Working effectively with CouchDB Mango indexes

Because you work with CouchDB indexes using JSON and Javascript, it’s tempting to imagine there is something JSON or Javascript-y about how you use them. In the end, there isn’t: they end up on disk as B+ Trees, like pretty much every other database. In order to create appropriate indexes for your queries, it’s important to understand how these work. We can use tables as an easy mental model for indexes, and this article shows how that works for CouchDB’s Mango feature (also called Cloudant Query).

Our data

Let’s make a simple data model for people, and add three people:

{
    "_id": "123",
    "name": "Mike",
    "age": 36
}
{
    "_id": "456",
    "name": "Mike",
    "age": 22
}
{
    "_id": "abc",
    "name": "Dave",
    "age": 29
}

Now we’ll look at how we can index these, and how that affects our queries.

Single field indexes

Let’s take a simple query first: what’s an effective index for finding all people with a given name? This one feels easy: index on name. Here’s how this is indexed in Mango:

"index": {
    "fields": ["name"]
}

This creates an index on a single field, name. This field is the key in the index. Conceptually, a good representation for this is a table:

key doc ID
name
mike 123
mike 456
dave abc

The doc ID is included as a tie-breaker for entries with equal keys.

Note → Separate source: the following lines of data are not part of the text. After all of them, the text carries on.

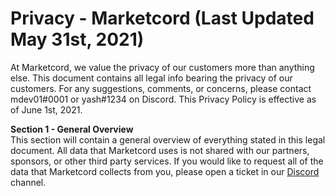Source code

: # Privacy - Marketcord (Last Updated May 31st, 2021)

At Marketcord, we value the privacy of our customers more than anything else. This document contains all legal info bearing the privacy of our customers. For any suggestions, comments, or concerns, please contact mdev01#0001 or yash#1234 on Discord.
This Privacy Policy is effective as of June 1st, 2021.

**Section 1 - General Overview**\
This section will contain a general overview of everything stated in this legal document.
All data that Marketcord uses is not shared with our partners, sponsors, or other third party services. If you would like to request all of the data that Marketcord collects from you, please open a ticket in our [Discord](https://discord.gg/tQMg8JZMxc) channel.
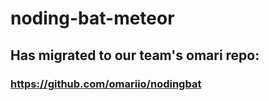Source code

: # noding-bat-meteor
## Has migrated to our team's omari repo: 
### https://github.com/omariio/nodingbat
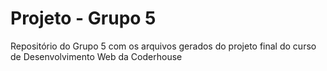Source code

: # Projeto - Grupo 5
Repositório do Grupo 5 com os arquivos gerados do projeto final do curso de Desenvolvimento Web da Coderhouse
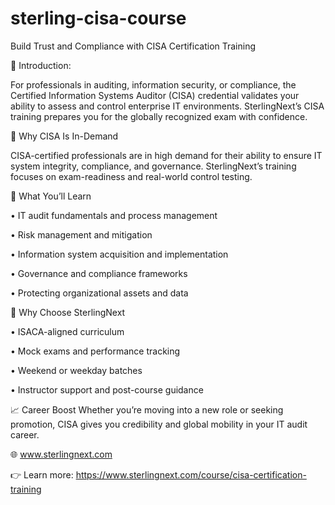 # sterling-cisa-course
Build Trust and Compliance with CISA Certification Training

📘 Introduction:

For professionals in auditing, information security, or compliance, the Certified Information Systems Auditor (CISA) credential validates your ability to assess and control enterprise IT environments. SterlingNext’s CISA training prepares you for the globally recognized exam with confidence.

🚀 Why CISA Is In-Demand

CISA-certified professionals are in high demand for their ability to ensure IT system integrity, compliance, and governance. SterlingNext’s training focuses on exam-readiness and real-world control testing.


🎯 What You’ll Learn

•	IT audit fundamentals and process management

•	Risk management and mitigation

•	Information system acquisition and implementation

•	Governance and compliance frameworks

•	Protecting organizational assets and data

🌟 Why Choose SterlingNext

•	ISACA-aligned curriculum

•	Mock exams and performance tracking

•	Weekend or weekday batches

•	Instructor support and post-course guidance


📈 Career Boost Whether you’re moving into a new role or seeking promotion, CISA gives you credibility and global mobility in your IT audit career.


🌐 www.sterlingnext.com

👉 Learn more: https://www.sterlingnext.com/course/cisa-certification-training

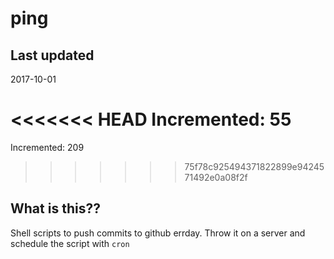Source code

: # ping

## Last updated
2017-10-01

<<<<<<< HEAD
Incremented: 55
=======
Incremented: 209
>>>>>>> 75f78c925494371822899e9424571492e0a08f2f

## What is this?? 
Shell scripts to push commits to github errday. Throw it on a server and schedule the script with `cron`
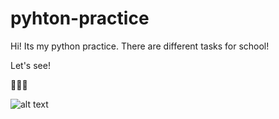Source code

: # pyhton-practice
 
Hi!
Its my python practice.
There are different tasks for school!



Let's see!


🐍🐍🐍


![alt text](https://shwanoff.ru/wp-content/uploads/2019/02/Python-programming.jpg)


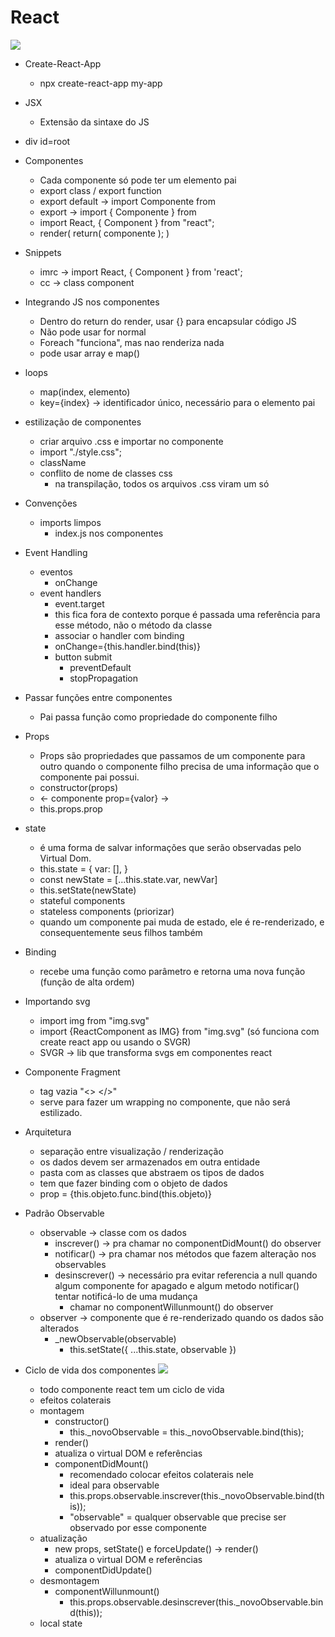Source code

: # React

![](https://www.luiztools.com.br/wp-content/uploads/2020/06/reactJS.png)

- Create-React-App

  - npx create-react-app my-app

- JSX

  - Extensão da sintaxe do JS

- div id=root

- Componentes

  - Cada componente só pode ter um elemento pai
  - export class / export function
  - export default -> import Componente from
  - export -> import { Componente } from
  - import React, { Component } from "react";
  - render(
    return(
    componente
    );
    )

- Snippets

  - imrc -> import React, { Component } from 'react';
  - cc -> class component

- Integrando JS nos componentes

  - Dentro do return do render, usar {}
    para encapsular código JS
  - Não pode usar for normal
  - Foreach "funciona", mas nao renderiza nada
  - pode usar array e map()

- loops

  - map(index, elemento)
  - key={index} -> identificador único, necessário para o elemento pai

- estilização de componentes

  - criar arquivo .css e importar no componente
  - import "./style.css";
  - className
  - conflito de nome de classes css
    - na transpilação, todos os arquivos
      .css viram um só

- Convenções

  - imports limpos
    - index.js nos componentes

- Event Handling

  - eventos
    - onChange
  - event handlers
    - event.target
    - this fica fora de contexto
      porque é passada uma referência
      para esse método, não o método da classe
    - associar o handler com binding
    - onChange={this.handler.bind(this)}
    - button submit
      - preventDefault
      - stopPropagation

- Passar funções entre componentes

  - Pai passa função como propriedade do componente filho

- Props

  - Props são propriedades que passamos de um componente para outro quando o componente filho precisa de uma informação que o componente pai possui.
  - constructor(props)
  - <- componente prop={valor} ->
  - this.props.prop

- state

  - é uma forma de salvar informações que serão observadas pelo Virtual Dom.
  - this.state = {
    var: [],
    }
  - const newState = [...this.state.var, newVar]
  - this.setState(newState)
  - stateful components
  - stateless components (priorizar)
  - quando um componente pai muda de estado, ele é
    re-renderizado, e consequentemente seus filhos
    também

- Binding

  - recebe uma função como parâmetro e retorna uma nova função (função de alta ordem)

- Importando svg

  - import img from "img.svg"
  - import {ReactComponent as IMG} from "img.svg" (só funciona com create react app ou usando o SVGR)
  - SVGR -> lib que transforma svgs em componentes react

- Componente Fragment

  - tag vazia "<> </>"
  - serve para fazer um wrapping no componente,
    que não será estilizado.

- Arquitetura

  - separação entre visualização / renderização
  - os dados devem ser armazenados em outra entidade
  - pasta com as classes que abstraem os tipos de dados
  - tem que fazer binding com o objeto de dados
  - prop = {this.objeto.func.bind(this.objeto)}

- Padrão Observable

  - observable -> classe com os dados
    - inscrever() -> pra chamar no componentDidMount() do observer
    - notificar() -> pra chamar nos métodos que fazem
      alteração nos observables
    - desinscrever() -> necessário pra evitar referencia
      a null quando algum componente for apagado e algum
      metodo notificar() tentar notificá-lo de uma mudança
      - chamar no componentWillunmount() do observer
  - observer -> componente que é re-renderizado quando os dados são alterados
    - \_newObservable(observable)
      - this.setState({ ...this.state, observable })

- Ciclo de vida dos componentes
  <a href="https://projects.wojtekmaj.pl/react-lifecycle-methods-diagram">
  ![](https://projects.wojtekmaj.pl/react-lifecycle-methods-diagram/ogimage.png)
  </a>
  - todo componente react tem um ciclo de vida
  - efeitos colaterais
  - montagem
    - constructor()
      - this.\_novoObservable = this.\_novoObservable.bind(this);
    - render()
    - atualiza o virtual DOM e referências
    - componentDidMount()
      - recomendado colocar efeitos colaterais nele
      - ideal para observable
      - this.props.observable.inscrever(this.\_novoObservable.bind(this));
      - "observable" = qualquer observable que precise
        ser observado por esse componente
  - atualização
    - new props, setState() e forceUpdate() -> render()
    - atualiza o virtual DOM e referências
    - componentDidUpdate()
  - desmontagem
    - componentWillunmount()
      - this.props.observable.desinscrever(this.\_novoObservable.bind(this));
  - local state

This ends up on disk as a B+ Tree. In a similar way to how it’s easy to visually scan the table above from top to bottom (or bottom to top), a B+ Tree makes it fast to scan a file on disk in the same way. Therefore the table and B+ Tree can be considered somewhat equivalent when imagining how a query performs.

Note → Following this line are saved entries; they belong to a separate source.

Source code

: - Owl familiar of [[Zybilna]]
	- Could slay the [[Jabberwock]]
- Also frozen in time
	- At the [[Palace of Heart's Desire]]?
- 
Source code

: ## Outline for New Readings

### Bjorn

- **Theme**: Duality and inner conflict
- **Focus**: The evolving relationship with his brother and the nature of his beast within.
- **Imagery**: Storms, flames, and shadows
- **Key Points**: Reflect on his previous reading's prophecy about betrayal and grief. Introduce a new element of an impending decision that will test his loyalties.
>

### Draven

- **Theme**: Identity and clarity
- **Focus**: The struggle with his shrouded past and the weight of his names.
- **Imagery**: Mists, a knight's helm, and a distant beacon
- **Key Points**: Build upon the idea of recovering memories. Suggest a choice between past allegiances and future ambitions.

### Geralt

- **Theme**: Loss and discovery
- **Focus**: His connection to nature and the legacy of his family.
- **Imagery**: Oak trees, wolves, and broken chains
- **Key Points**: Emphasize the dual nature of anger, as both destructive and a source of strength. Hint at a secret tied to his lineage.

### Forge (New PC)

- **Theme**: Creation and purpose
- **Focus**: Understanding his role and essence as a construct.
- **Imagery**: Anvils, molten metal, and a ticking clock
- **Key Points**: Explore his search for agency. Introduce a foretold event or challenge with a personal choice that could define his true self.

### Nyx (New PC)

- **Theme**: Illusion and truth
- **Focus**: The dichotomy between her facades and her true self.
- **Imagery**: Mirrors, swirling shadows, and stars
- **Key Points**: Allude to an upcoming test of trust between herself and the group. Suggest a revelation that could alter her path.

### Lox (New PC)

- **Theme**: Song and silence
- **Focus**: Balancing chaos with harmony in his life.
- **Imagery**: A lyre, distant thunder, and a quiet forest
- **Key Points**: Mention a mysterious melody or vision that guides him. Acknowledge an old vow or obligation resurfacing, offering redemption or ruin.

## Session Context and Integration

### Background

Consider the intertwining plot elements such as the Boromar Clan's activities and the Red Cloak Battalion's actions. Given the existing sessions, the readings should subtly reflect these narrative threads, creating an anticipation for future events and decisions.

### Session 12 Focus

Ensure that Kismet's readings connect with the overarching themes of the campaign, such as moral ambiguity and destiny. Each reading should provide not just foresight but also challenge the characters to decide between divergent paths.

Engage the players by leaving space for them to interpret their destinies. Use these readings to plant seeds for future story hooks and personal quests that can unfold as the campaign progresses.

Specifically, for a query name == "mike" query, we can see that it’s fast to search the first column of the table for "mike" and return data about those entries. This same inference holds for the on-disk B+ Tree, so from here we’ll just talk about the tables.

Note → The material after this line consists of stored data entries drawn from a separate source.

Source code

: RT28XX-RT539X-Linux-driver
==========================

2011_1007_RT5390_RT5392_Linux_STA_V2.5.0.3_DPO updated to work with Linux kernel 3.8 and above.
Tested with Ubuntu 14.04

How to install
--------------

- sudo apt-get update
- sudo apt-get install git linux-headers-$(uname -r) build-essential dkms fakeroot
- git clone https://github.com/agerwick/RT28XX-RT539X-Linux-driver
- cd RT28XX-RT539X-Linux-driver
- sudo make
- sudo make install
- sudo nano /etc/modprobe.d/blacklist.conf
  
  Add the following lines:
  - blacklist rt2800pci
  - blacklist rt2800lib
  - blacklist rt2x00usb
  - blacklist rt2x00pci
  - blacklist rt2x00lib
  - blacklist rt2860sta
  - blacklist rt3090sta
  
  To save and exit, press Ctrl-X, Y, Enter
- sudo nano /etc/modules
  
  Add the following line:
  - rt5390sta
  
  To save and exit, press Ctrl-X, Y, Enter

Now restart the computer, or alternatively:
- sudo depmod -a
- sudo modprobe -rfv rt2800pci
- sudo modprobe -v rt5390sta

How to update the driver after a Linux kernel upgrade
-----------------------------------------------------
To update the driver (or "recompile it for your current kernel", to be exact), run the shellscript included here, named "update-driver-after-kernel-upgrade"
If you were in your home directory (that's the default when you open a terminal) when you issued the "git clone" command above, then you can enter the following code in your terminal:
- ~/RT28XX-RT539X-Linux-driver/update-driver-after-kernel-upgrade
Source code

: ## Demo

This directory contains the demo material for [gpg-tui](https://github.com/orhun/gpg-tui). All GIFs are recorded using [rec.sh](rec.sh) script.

Most queries involve more fields, however, so lets now look at how multi-field indexes work.

Two field indexes

Say we wanted to search by age and name. We can create an index to help with this. In CouchDB we can index both fields in two ways. We’ll get to this below, but before we get started we need to understand that:

  • Indexing an array of fields as a key creates a table with several columns, one per entry in the key array.
  • The entries are ordered by the first column, then the second column, and so on in the overall table.
  • Therefore, an index can only be searched in column order from left to right, because this is the only efficient way to scan the table (or on disk tree).
    • If an index cannot be used for a query, the database has to resort to loading every document in the database and check it against the query selector; this is the worst case, and can take a very long time. This is called a table scan.

The key we choose dictates how we can search, and therefore how efficient a given query can be. Therefore it’s very important to get your indexes right if you want results to arrive quickly to your application. In particular, avoiding table scans for queries used a lot is vital.

Let’s look at the two ways we can index these two fields, and how that ordering shows up in how we can query the indexes.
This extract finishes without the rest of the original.